Delayed Scepticism
Recently there was an article in the paper on a psychic who claimed to be in touch with spirits of the dead. The paper got two people to test her out, neither who was known to her beforehand. One was a self-confessed sceptic, who said he would be pleased to be able to show her up as a fraud and the other was a woman who was more sympathetic.
The psychic dealt with the sceptic first and reported on his brother who committed suicide, then on his grandfather, and then on a relative who was killed in the World Trade Center bombings. The sceptic was, to use his own words, ‘blown away’ by the accuracy of her readings. Some events he was unable to verify at the time but were verified later.

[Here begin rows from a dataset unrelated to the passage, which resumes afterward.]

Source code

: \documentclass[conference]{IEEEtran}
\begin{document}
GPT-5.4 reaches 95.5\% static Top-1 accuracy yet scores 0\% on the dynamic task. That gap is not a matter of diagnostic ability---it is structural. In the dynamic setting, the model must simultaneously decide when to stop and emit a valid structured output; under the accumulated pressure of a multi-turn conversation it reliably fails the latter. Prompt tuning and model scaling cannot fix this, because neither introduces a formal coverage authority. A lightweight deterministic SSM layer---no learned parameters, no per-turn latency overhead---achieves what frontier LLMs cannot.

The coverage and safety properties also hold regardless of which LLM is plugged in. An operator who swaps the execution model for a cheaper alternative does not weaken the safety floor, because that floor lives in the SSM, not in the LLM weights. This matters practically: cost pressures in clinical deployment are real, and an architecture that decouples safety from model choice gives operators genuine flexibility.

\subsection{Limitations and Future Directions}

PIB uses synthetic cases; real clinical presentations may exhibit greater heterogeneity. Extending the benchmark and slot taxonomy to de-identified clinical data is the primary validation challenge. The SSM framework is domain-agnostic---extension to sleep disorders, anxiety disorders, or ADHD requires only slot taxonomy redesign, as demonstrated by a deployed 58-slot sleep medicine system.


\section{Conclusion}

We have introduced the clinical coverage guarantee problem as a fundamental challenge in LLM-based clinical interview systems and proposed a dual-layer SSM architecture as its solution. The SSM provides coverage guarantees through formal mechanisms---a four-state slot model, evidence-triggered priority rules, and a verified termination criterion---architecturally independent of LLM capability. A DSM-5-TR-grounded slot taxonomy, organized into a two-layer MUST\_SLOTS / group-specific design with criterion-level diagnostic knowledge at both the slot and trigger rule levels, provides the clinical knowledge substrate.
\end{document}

It would seem as though the sceptic would be convinced that, to quote Shakespeare,
‘There are more things in heaven and Earth, Horatio, than are dreamt of in your philosophy’. Unfortunately, this is rarely the case. Many sceptics have been exposed to events that are beyond the realm of the normal and were overwhelmed at the time. However, with time scepticism creeps back in. The intellect is able to explain away events. For example, people who see UFOs that are convincing at the time later say they were fooled by the light.
One of the tricks sceptics use to ‘explain’ psychic events is to say that if they could be a rational explanation then therefore that must be the correct one. This is the same mechanism that people use to rationalise in retrospect. So when someone says, for example, they saw what they thought at the time was a UFO, but in retrospect was able to explain it away, then be sceptical.